(RECORDS SUPPLIED)
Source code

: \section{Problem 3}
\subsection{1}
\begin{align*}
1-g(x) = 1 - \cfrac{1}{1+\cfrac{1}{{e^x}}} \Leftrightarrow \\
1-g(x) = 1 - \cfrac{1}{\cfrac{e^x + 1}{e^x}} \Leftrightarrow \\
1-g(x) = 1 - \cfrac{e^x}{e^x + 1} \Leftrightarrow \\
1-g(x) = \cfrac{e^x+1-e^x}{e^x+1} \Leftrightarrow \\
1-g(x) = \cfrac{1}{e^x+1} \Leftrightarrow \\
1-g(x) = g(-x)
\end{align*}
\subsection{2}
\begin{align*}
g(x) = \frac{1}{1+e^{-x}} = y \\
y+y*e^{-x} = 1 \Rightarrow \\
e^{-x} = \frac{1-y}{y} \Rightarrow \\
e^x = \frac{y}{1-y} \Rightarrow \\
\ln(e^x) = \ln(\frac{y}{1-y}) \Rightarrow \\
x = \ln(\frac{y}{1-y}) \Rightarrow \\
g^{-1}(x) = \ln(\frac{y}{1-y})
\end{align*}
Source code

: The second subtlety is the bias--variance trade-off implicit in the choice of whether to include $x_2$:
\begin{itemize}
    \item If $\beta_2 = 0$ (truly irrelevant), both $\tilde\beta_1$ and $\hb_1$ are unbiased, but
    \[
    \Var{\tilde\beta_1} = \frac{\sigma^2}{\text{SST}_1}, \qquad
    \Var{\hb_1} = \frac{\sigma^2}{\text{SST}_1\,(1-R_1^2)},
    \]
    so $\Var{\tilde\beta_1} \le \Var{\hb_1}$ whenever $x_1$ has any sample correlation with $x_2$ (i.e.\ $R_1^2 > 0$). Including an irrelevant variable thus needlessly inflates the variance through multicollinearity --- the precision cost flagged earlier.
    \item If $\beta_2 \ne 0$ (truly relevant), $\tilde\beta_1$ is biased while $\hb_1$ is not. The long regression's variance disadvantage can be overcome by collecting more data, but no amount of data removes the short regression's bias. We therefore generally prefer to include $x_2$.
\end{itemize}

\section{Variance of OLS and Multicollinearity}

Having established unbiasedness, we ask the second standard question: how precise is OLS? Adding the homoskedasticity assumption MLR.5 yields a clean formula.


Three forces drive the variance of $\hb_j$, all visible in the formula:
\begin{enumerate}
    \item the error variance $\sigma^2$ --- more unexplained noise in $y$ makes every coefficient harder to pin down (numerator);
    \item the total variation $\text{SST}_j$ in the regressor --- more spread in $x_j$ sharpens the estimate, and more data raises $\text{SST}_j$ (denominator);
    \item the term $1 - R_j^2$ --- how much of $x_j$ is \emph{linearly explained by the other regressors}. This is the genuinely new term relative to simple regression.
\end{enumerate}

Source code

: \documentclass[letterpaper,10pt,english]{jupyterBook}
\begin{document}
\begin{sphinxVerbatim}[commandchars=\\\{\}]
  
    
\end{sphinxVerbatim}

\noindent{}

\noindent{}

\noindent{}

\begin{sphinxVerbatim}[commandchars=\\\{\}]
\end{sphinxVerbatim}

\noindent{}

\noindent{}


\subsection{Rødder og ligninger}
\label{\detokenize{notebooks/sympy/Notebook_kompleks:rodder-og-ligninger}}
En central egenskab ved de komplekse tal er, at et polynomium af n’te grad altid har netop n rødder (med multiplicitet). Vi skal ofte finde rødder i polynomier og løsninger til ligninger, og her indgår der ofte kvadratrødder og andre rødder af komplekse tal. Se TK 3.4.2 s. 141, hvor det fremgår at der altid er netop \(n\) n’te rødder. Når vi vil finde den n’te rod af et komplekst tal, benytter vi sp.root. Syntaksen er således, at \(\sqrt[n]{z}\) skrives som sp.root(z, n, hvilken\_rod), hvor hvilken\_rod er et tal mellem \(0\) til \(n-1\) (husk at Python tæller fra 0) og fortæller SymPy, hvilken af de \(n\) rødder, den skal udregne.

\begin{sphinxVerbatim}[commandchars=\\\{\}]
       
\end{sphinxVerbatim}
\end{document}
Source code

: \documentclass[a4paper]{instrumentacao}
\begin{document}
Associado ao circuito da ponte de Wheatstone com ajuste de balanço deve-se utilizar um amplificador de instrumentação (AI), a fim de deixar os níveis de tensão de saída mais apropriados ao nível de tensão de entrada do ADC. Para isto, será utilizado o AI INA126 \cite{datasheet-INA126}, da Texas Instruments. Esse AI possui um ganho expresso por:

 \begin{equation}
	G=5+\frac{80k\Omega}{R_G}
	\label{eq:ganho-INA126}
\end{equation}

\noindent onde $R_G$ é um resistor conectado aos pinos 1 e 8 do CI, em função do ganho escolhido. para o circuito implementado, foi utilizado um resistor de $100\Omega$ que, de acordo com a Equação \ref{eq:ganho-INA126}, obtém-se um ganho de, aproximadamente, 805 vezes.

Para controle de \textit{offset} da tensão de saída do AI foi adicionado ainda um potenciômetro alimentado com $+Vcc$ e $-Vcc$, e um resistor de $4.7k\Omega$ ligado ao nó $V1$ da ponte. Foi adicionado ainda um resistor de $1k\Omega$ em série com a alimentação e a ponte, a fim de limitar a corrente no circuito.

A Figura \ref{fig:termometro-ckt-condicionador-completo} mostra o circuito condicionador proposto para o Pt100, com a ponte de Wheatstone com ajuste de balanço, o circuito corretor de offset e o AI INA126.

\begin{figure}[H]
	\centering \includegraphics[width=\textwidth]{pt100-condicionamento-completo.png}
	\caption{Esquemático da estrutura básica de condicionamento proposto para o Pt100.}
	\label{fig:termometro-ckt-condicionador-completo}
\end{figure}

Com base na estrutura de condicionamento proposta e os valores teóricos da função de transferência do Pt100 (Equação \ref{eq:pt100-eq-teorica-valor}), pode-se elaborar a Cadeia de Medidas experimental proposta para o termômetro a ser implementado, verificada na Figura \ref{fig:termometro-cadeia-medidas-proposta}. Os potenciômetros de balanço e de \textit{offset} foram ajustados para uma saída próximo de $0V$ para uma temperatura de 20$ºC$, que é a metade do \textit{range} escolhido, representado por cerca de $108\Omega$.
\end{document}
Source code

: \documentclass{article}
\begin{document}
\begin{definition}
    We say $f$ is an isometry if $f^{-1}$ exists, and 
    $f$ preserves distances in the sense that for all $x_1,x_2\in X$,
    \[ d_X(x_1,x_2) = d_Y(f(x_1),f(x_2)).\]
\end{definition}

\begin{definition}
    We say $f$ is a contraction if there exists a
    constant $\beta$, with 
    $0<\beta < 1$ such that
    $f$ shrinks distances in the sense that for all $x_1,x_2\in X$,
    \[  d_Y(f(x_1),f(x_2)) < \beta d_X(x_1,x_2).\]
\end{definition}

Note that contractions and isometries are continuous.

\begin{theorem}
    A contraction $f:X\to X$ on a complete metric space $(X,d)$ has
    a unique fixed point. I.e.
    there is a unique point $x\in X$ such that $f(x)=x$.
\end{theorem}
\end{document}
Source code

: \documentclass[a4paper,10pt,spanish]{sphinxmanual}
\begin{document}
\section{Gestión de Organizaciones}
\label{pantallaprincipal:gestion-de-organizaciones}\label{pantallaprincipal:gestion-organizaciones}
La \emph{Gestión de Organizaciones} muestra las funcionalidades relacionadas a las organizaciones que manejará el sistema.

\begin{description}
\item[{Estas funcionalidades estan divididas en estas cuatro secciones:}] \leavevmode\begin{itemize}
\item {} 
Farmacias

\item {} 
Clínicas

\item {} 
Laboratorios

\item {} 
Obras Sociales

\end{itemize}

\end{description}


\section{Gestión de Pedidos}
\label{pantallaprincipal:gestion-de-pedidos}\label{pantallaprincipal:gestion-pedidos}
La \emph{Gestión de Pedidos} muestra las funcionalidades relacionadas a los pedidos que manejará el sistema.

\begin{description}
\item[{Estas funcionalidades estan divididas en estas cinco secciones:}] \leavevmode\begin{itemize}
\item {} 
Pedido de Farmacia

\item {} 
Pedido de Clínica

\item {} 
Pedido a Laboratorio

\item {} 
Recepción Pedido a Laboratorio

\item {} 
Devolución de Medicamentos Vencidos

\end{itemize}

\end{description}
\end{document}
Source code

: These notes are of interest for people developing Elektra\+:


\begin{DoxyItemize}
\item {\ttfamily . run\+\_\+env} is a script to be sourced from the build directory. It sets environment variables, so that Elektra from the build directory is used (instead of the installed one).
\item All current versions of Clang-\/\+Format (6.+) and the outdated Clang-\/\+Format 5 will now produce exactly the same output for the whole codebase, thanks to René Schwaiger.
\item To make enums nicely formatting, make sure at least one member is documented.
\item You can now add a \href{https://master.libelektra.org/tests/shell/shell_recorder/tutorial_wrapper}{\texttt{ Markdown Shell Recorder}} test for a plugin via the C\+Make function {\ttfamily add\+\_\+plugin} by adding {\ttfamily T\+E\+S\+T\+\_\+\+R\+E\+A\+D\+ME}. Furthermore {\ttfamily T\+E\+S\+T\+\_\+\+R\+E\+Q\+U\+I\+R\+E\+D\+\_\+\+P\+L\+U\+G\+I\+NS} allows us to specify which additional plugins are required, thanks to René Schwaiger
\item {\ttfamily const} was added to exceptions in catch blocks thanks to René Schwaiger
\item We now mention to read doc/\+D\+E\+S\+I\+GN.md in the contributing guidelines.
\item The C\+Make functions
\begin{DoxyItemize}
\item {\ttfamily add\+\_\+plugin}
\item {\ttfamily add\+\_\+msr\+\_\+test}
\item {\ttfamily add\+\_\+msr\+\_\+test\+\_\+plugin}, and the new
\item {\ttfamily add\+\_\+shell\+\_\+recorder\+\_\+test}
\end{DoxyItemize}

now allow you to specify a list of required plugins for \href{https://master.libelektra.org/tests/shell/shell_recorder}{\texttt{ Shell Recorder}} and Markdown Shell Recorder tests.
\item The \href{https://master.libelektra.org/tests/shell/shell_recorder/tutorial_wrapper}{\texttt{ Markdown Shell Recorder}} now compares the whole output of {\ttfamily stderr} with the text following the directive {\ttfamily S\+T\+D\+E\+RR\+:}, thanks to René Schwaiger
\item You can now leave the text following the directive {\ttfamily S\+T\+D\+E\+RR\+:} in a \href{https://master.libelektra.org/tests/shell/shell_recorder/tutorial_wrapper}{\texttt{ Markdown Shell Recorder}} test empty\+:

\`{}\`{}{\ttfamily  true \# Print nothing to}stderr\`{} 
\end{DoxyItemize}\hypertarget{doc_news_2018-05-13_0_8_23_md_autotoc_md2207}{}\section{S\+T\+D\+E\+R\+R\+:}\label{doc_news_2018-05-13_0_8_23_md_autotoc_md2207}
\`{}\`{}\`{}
(End RECORDS SUPPLIED)
- _TASK_
The answer must be a single number: how many lines of the data include the string "that".

- _RESULT BELOW_
6